### ASSIGNED TASK
After finding the line containing "- Medium projects" below, please output that line and each following one through the line containing "## Conclusion", exactly as written.

### EXTRACTED INFORMATION
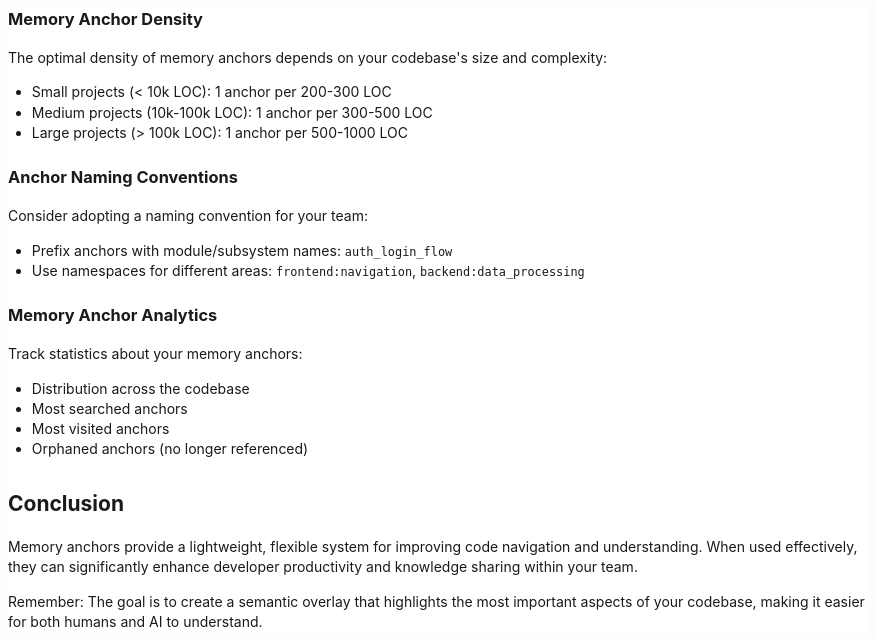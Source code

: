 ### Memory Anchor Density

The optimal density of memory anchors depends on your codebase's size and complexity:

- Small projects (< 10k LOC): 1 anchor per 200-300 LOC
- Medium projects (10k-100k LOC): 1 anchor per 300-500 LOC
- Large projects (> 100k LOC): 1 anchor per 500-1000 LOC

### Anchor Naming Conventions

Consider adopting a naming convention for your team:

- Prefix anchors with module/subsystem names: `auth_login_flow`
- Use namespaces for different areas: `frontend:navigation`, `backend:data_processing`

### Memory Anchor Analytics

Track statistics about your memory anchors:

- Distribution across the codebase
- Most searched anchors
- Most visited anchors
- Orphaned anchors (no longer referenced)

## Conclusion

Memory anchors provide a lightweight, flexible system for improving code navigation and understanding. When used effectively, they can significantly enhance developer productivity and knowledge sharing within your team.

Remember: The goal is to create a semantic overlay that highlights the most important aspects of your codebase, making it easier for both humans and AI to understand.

### RESULT OF THIS TASK
- Medium projects (10k-100k LOC): 1 anchor per 300-500 LOC
- Large projects (> 100k LOC): 1 anchor per 500-1000 LOC

### Anchor Naming Conventions

Consider adopting a naming convention for your team:

- Prefix anchors with module/subsystem names: `auth_login_flow`
- Use namespaces for different areas: `frontend:navigation`, `backend:data_processing`

### Memory Anchor Analytics

Track statistics about your memory anchors:

- Distribution across the codebase
- Most searched anchors
- Most visited anchors
- Orphaned anchors (no longer referenced)

## Conclusion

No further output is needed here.